— What to work on —
Scan the records for the line containing "1. Check system metrics"; extract it and all later lines, verbatim, through the end, and nothing before it.

— Dataset excerpts —
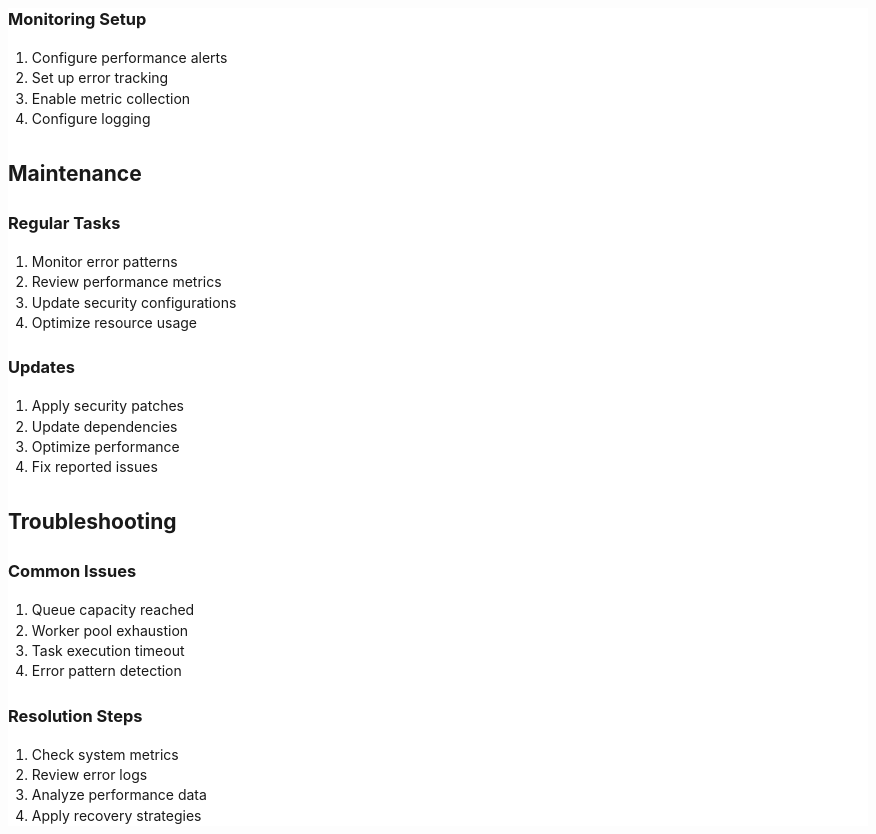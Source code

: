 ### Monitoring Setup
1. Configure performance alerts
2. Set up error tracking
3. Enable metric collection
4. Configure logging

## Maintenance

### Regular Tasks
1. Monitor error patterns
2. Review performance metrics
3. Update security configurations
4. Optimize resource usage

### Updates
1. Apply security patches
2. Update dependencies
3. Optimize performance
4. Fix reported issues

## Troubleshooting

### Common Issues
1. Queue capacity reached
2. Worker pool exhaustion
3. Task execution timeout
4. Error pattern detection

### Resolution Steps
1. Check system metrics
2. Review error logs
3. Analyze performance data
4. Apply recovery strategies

— Response to this task —
1. Check system metrics
2. Review error logs
3. Analyze performance data
4. Apply recovery strategies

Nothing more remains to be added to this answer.